Cheval D, Sauleau V, Moineau G, Le Jacques B, Le Nen D
Service d'orthopédie et de traumatologie, CHU de la Cavale-Blanche, boulevard Tanguy-Prigent, 29609 Brest cedex, France.
Chir Main. 2013 Jun;32(3):169-75. doi: 10.1016/j.main.2013.04.003. Epub 2013 May 13.
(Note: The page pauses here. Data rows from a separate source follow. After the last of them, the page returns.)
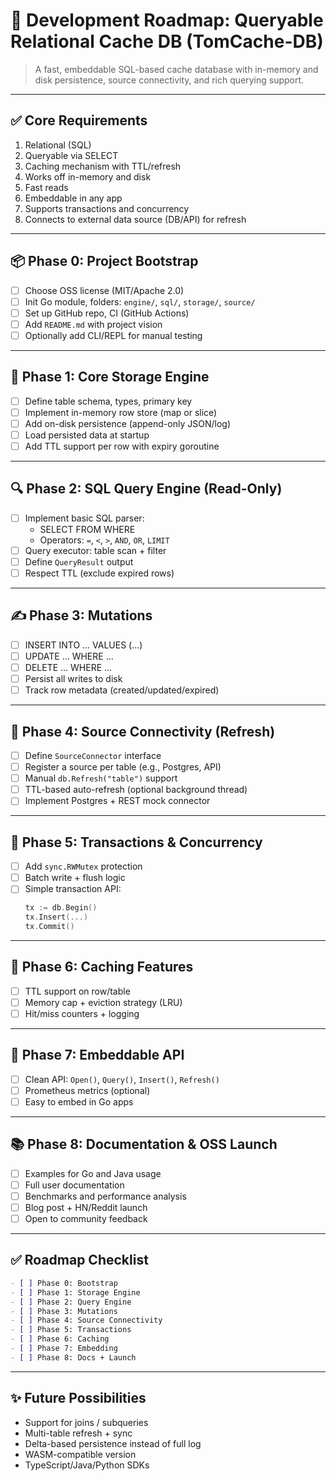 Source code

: # 🚧 Development Roadmap: Queryable Relational Cache DB (TomCache-DB)

> A fast, embeddable SQL-based cache database with in-memory and disk persistence, source connectivity, and rich querying support.

---

## ✅ Core Requirements

1. Relational (SQL)
2. Queryable via SELECT
3. Caching mechanism with TTL/refresh
4. Works off in-memory and disk
5. Fast reads
6. Embeddable in any app
7. Supports transactions and concurrency
8. Connects to external data source (DB/API) for refresh

---

## 📦 Phase 0: Project Bootstrap

- [ ] Choose OSS license (MIT/Apache 2.0)
- [ ] Init Go module, folders: `engine/`, `sql/`, `storage/`, `source/`
- [ ] Set up GitHub repo, CI (GitHub Actions)
- [ ] Add `README.md` with project vision
- [ ] Optionally add CLI/REPL for manual testing

---

## 🧱 Phase 1: Core Storage Engine

- [ ] Define table schema, types, primary key
- [ ] Implement in-memory row store (map or slice)
- [ ] Add on-disk persistence (append-only JSON/log)
- [ ] Load persisted data at startup
- [ ] Add TTL support per row with expiry goroutine

---

## 🔍 Phase 2: SQL Query Engine (Read-Only)

- [ ] Implement basic SQL parser:
  - SELECT FROM WHERE
  - Operators: `=`, `<`, `>`, `AND`, `OR`, `LIMIT`
- [ ] Query executor: table scan + filter
- [ ] Define `QueryResult` output
- [ ] Respect TTL (exclude expired rows)

---

## ✍️ Phase 3: Mutations

- [ ] INSERT INTO ... VALUES (...)
- [ ] UPDATE ... WHERE ...
- [ ] DELETE ... WHERE ...
- [ ] Persist all writes to disk
- [ ] Track row metadata (created/updated/expired)

---

## 🔄 Phase 4: Source Connectivity (Refresh)

- [ ] Define `SourceConnector` interface
- [ ] Register a source per table (e.g., Postgres, API)
- [ ] Manual `db.Refresh("table")` support
- [ ] TTL-based auto-refresh (optional background thread)
- [ ] Implement Postgres + REST mock connector

---

## 🤝 Phase 5: Transactions & Concurrency

- [ ] Add `sync.RWMutex` protection
- [ ] Batch write + flush logic
- [ ] Simple transaction API:
  ```go
  tx := db.Begin()
  tx.Insert(...)
  tx.Commit()
  ```

---

## 🚀 Phase 6: Caching Features

- [ ] TTL support on row/table
- [ ] Memory cap + eviction strategy (LRU)
- [ ] Hit/miss counters + logging

---

## 🔗 Phase 7: Embeddable API

- [ ] Clean API: `Open()`, `Query()`, `Insert()`, `Refresh()`
- [ ] Prometheus metrics (optional)
- [ ] Easy to embed in Go apps

---

## 📚 Phase 8: Documentation & OSS Launch

- [ ] Examples for Go and Java usage
- [ ] Full user documentation
- [ ] Benchmarks and performance analysis
- [ ] Blog post + HN/Reddit launch
- [ ] Open to community feedback

---

## ✅ Roadmap Checklist

```markdown
- [ ] Phase 0: Bootstrap
- [ ] Phase 1: Storage Engine
- [ ] Phase 2: Query Engine
- [ ] Phase 3: Mutations
- [ ] Phase 4: Source Connectivity
- [ ] Phase 5: Transactions
- [ ] Phase 6: Caching
- [ ] Phase 7: Embedding
- [ ] Phase 8: Docs + Launch
```

---

## ✨ Future Possibilities

- Support for joins / subqueries
- Multi-table refresh + sync
- Delta-based persistence instead of full log
- WASM-compatible version
- TypeScript/Java/Python SDKs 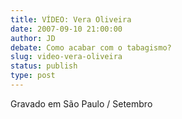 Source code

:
 ```yaml
---
title: VÍDEO: Vera Oliveira
date: 2007-09-10 21:00:00
author: JD
debate: Como acabar com o tabagismo?
slug: video-vera-oliveira
status: publish 
type: post
---
```



Gravado em São Paulo / Setembro


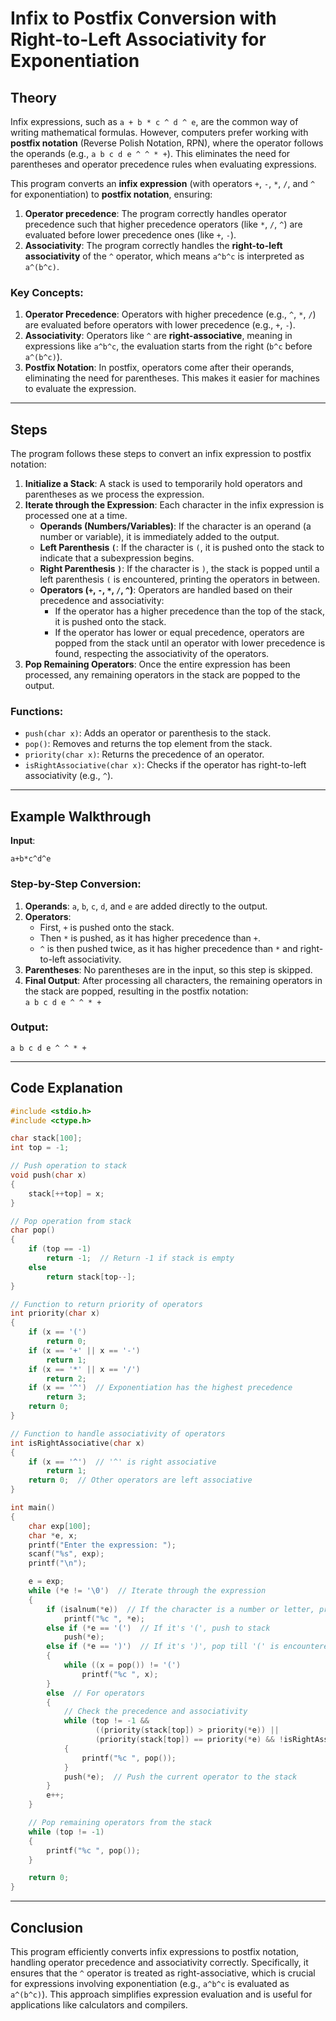 # Infix to Postfix Conversion with Right-to-Left Associativity for Exponentiation
## Theory
Infix expressions, such as `a + b * c ^ d ^ e`, are the common way of writing mathematical formulas. However, computers prefer working with **postfix notation** (Reverse Polish Notation, RPN), where the operator follows the operands (e.g., `a b c d e ^ ^ * +`). This eliminates the need for parentheses and operator precedence rules when evaluating expressions.

This program converts an **infix expression** (with operators `+`, `-`, `*`, `/`, and `^` for exponentiation) to **postfix notation**, ensuring:
1. **Operator precedence**: The program correctly handles operator precedence such that higher precedence operators (like `*`, `/`, `^`) are evaluated before lower precedence ones (like `+`, `-`).
2. **Associativity**: The program correctly handles the **right-to-left associativity** of the `^` operator, which means `a^b^c` is interpreted as `a^(b^c)`.
### Key Concepts:
1. **Operator Precedence**: Operators with higher precedence (e.g., `^`, `*`, `/`) are evaluated before operators with lower precedence (e.g., `+`, `-`).
2. **Associativity**: Operators like `^` are **right-associative**, meaning in expressions like `a^b^c`, the evaluation starts from the right (`b^c` before `a^(b^c)`).
3. **Postfix Notation**: In postfix, operators come after their operands, eliminating the need for parentheses. This makes it easier for machines to evaluate the expression.

---

## Steps

The program follows these steps to convert an infix expression to postfix notation:

1. **Initialize a Stack**: A stack is used to temporarily hold operators and parentheses as we process the expression.
2. **Iterate through the Expression**: Each character in the infix expression is processed one at a time.
   - **Operands (Numbers/Variables)**: If the character is an operand (a number or variable), it is immediately added to the output.
   - **Left Parenthesis `(`**: If the character is `(`, it is pushed onto the stack to indicate that a subexpression begins.
   - **Right Parenthesis `)`**: If the character is `)`, the stack is popped until a left parenthesis `(` is encountered, printing the operators in between.
   - **Operators (`+`, `-`, `*`, `/`, `^`)**: Operators are handled based on their precedence and associativity:
     - If the operator has a higher precedence than the top of the stack, it is pushed onto the stack.
     - If the operator has lower or equal precedence, operators are popped from the stack until an operator with lower precedence is found, respecting the associativity of the operators.
3. **Pop Remaining Operators**: Once the entire expression has been processed, any remaining operators in the stack are popped to the output.

### Functions:
- `push(char x)`: Adds an operator or parenthesis to the stack.
- `pop()`: Removes and returns the top element from the stack.
- `priority(char x)`: Returns the precedence of an operator.
- `isRightAssociative(char x)`: Checks if the operator has right-to-left associativity (e.g., `^`).

---

## Example Walkthrough

**Input**:
```
a+b*c^d^e
```

### Step-by-Step Conversion:

1. **Operands**: `a`, `b`, `c`, `d`, and `e` are added directly to the output.
2. **Operators**:
   - First, `+` is pushed onto the stack.
   - Then `*` is pushed, as it has higher precedence than `+`.
   - `^` is then pushed twice, as it has higher precedence than `*` and right-to-left associativity.
3. **Parentheses**: No parentheses are in the input, so this step is skipped.
4. **Final Output**: After processing all characters, the remaining operators in the stack are popped, resulting in the postfix notation:  
   `a b c d e ^ ^ * +`

### Output:
```
a b c d e ^ ^ * + 
```

---

## Code Explanation

```c
#include <stdio.h>
#include <ctype.h>

char stack[100];
int top = -1;

// Push operation to stack
void push(char x)
{
    stack[++top] = x;
}

// Pop operation from stack
char pop()
{
    if (top == -1)
        return -1;  // Return -1 if stack is empty
    else
        return stack[top--];
}

// Function to return priority of operators
int priority(char x)
{
    if (x == '(')
        return 0;
    if (x == '+' || x == '-')
        return 1;
    if (x == '*' || x == '/')
        return 2;
    if (x == '^')  // Exponentiation has the highest precedence
        return 3;
    return 0;
}

// Function to handle associativity of operators
int isRightAssociative(char x)
{
    if (x == '^')  // '^' is right associative
        return 1;
    return 0;  // Other operators are left associative
}

int main()
{
    char exp[100];
    char *e, x;
    printf("Enter the expression: ");
    scanf("%s", exp);
    printf("\n");

    e = exp;
    while (*e != '\0')  // Iterate through the expression
    {
        if (isalnum(*e))  // If the character is a number or letter, print it (operand)
            printf("%c ", *e);
        else if (*e == '(')  // If it's '(', push to stack
            push(*e);
        else if (*e == ')')  // If it's ')', pop till '(' is encountered
        {
            while ((x = pop()) != '(')
                printf("%c ", x);
        }
        else  // For operators
        {
            // Check the precedence and associativity
            while (top != -1 && 
                   ((priority(stack[top]) > priority(*e)) || 
                   (priority(stack[top]) == priority(*e) && !isRightAssociative(*e))))
            {
                printf("%c ", pop());
            }
            push(*e);  // Push the current operator to the stack
        }
        e++;
    }

    // Pop remaining operators from the stack
    while (top != -1)
    {
        printf("%c ", pop());
    }

    return 0;
}
```

---

## Conclusion

This program efficiently converts infix expressions to postfix notation, handling operator precedence and associativity correctly. Specifically, it ensures that the `^` operator is treated as right-associative, which is crucial for expressions involving exponentiation (e.g., `a^b^c` is evaluated as `a^(b^c)`). This approach simplifies expression evaluation and is useful for applications like calculators and compilers.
Total trapeziectomy with suspensioplasty remains one of the most widely used techniques in thumb osteoarthritis. Nevertheless, such a technique does not completely prevent collapse of the trapezial space. We wanted to know whether adding a pyrocarbon spacer allowed better keeping trapezial space and increasing strength. We compared two groups of patients matched on sex, age, manual labor and dominant side. In each group, they were 23 patients suffering from CMC1 osteoarthrosis, mean age was 62 years. Surgical technique consisted in a total trapeziectomy and suspensioplasty with a Gore-Tex(®) slip without spacer (group A) or associated with spacer Pi2(®) (group B). The follow-up was 25 months for group A and 15 months for group B. Height of the scaphometacarpal space represented 81.5% of trapezium height in group B versus 61.6% in group A. Better correction of hyperextension of the metacarpophalengeal joint was noted in group B. Between group A and group B, no difference was found according to pain (VAS 1.6 versus 1/10), mobility (opposition 9.44 versus 9.31; commissural opening 35.2° versus 37.2°) or strength (Jamar 19.1kg/F versus 16.8kg/F, pinch 4.35kg/F versus 4.67kg/F). DASH score was 16.9 and 25.1/100 respectively. We deplore three symapthetic reflex dystrophies in group A and seven radiological subluxations of the implant in group B. The total trapeziectomy with suspensioplasty gave satisfactory results for both series. The implant Pi2(®) seems to contribute keeping trapezial height, without functional advantages and with a risk of dislocation.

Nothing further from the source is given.